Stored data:
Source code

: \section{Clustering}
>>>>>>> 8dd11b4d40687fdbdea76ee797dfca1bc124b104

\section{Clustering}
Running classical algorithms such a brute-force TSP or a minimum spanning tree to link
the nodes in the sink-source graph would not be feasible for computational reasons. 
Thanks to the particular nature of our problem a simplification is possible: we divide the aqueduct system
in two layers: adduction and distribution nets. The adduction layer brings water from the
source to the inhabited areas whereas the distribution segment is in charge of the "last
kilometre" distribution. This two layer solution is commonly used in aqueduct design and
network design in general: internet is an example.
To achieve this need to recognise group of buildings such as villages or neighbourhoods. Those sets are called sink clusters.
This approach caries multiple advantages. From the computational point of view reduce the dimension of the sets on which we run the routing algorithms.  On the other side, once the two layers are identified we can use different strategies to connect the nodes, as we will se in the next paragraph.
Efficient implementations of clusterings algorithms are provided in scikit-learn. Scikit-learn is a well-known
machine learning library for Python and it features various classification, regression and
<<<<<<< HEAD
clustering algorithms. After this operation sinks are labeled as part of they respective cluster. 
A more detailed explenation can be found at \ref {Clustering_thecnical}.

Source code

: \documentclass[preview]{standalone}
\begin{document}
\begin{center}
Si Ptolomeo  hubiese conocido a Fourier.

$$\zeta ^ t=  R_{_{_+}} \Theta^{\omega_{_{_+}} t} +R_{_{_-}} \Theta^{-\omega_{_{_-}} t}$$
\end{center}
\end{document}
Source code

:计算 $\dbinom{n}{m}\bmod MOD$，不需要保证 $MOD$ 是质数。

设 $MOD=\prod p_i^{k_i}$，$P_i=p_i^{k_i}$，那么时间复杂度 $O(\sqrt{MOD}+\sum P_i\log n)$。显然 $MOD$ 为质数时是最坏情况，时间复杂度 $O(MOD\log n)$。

WORK INSTRUCTIONS:
Without changing a single character, repeat each record.

PROBLEM SOLUTION:
Source code

: \section{Clustering}
>>>>>>> 8dd11b4d40687fdbdea76ee797dfca1bc124b104

\section{Clustering}
Running classical algorithms such a brute-force TSP or a minimum spanning tree to link
the nodes in the sink-source graph would not be feasible for computational reasons. 
Thanks to the particular nature of our problem a simplification is possible: we divide the aqueduct system
in two layers: adduction and distribution nets. The adduction layer brings water from the
source to the inhabited areas whereas the distribution segment is in charge of the "last
kilometre" distribution. This two layer solution is commonly used in aqueduct design and
network design in general: internet is an example.
To achieve this need to recognise group of buildings such as villages or neighbourhoods. Those sets are called sink clusters.
This approach caries multiple advantages. From the computational point of view reduce the dimension of the sets on which we run the routing algorithms.  On the other side, once the two layers are identified we can use different strategies to connect the nodes, as we will se in the next paragraph.
Efficient implementations of clusterings algorithms are provided in scikit-learn. Scikit-learn is a well-known
machine learning library for Python and it features various classification, regression and
<<<<<<< HEAD
clustering algorithms. After this operation sinks are labeled as part of they respective cluster. 
A more detailed explenation can be found at \ref {Clustering_thecnical}.

Source code

: \documentclass[preview]{standalone}
\begin{document}
\begin{center}
Si Ptolomeo  hubiese conocido a Fourier.

$$\zeta ^ t=  R_{_{_+}} \Theta^{\omega_{_{_+}} t} +R_{_{_-}} \Theta^{-\omega_{_{_-}} t}$$
\end{center}
\end{document}
Source code

:计算 $\dbinom{n}{m}\bmod MOD$，不需要保证 $MOD$ 是质数。

设 $MOD=\prod p_i^{k_i}$，$P_i=p_i^{k_i}$，那么时间复杂度 $O(\sqrt{MOD}+\sum P_i\log n)$。显然 $MOD$ 为质数时是最坏情况，时间复杂度 $O(MOD\log n)$。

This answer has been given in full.